(Dataset entries)

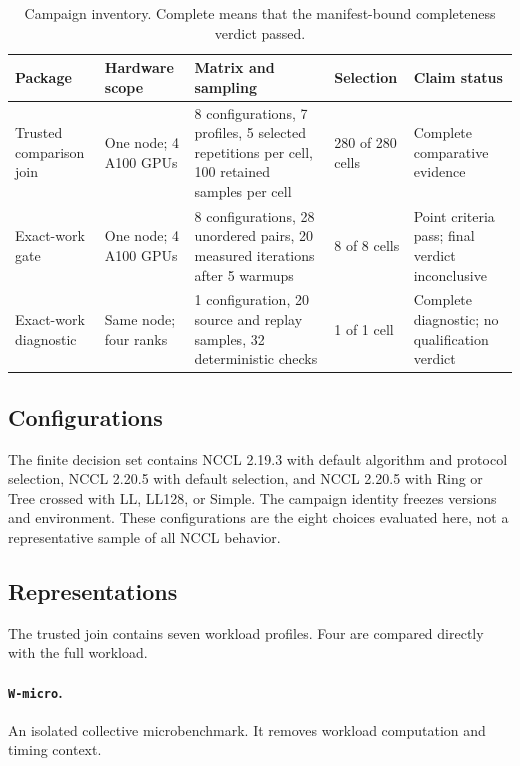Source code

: \documentclass[10pt,twocolumn]{article}
\newcommand{\wname}[1]{\texttt{W-#1}}
\begin{document}
\begin{table}[t]
\caption{Campaign inventory. Complete means that the manifest-bound
completeness verdict passed.}
\label{tab:campaigns}
\centering\scriptsize
\begin{tabularx}{\textwidth}{@{}p{}p{}p{}p{}X@{}}
\toprule
Package & Hardware scope & Matrix and sampling & Selection & Claim status \\
\midrule
Trusted comparison join & One node; 4 A100 GPUs & 8 configurations, 7
profiles, 5 selected repetitions per cell, 100 retained samples per cell &
280 of 280 cells & Complete comparative evidence \\
Exact-work gate & One node; 4 A100 GPUs & 8 configurations, 28 unordered
pairs, 20 measured iterations after 5 warmups & 8 of 8 cells & Point criteria
pass; final verdict inconclusive \\
Exact-work diagnostic & Same node; four ranks & 1 configuration, 20 source and
replay samples, 32 deterministic checks & 1 of 1 cell & Complete diagnostic;
no qualification verdict \\
\bottomrule
\end{tabularx}
\end{table}

\subsection{Configurations}

The finite decision set contains NCCL 2.19.3 with default algorithm and
protocol selection, NCCL 2.20.5 with default selection, and NCCL 2.20.5 with
Ring or Tree crossed with LL, LL128, or Simple. The campaign identity freezes
versions and environment. These configurations are the eight choices evaluated
here, not a representative sample of all NCCL behavior.

\subsection{Representations}

The trusted join contains seven workload profiles. Four are compared directly
with the full workload.

\paragraph{\wname{micro}.} An isolated collective microbenchmark. It removes
workload computation and timing context.
\end{document}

● Exercise instructions: Among the entries above, find every line holding "subsection" and copy it.

● Your solution:
\subsection{Configurations}
\subsection{Representations}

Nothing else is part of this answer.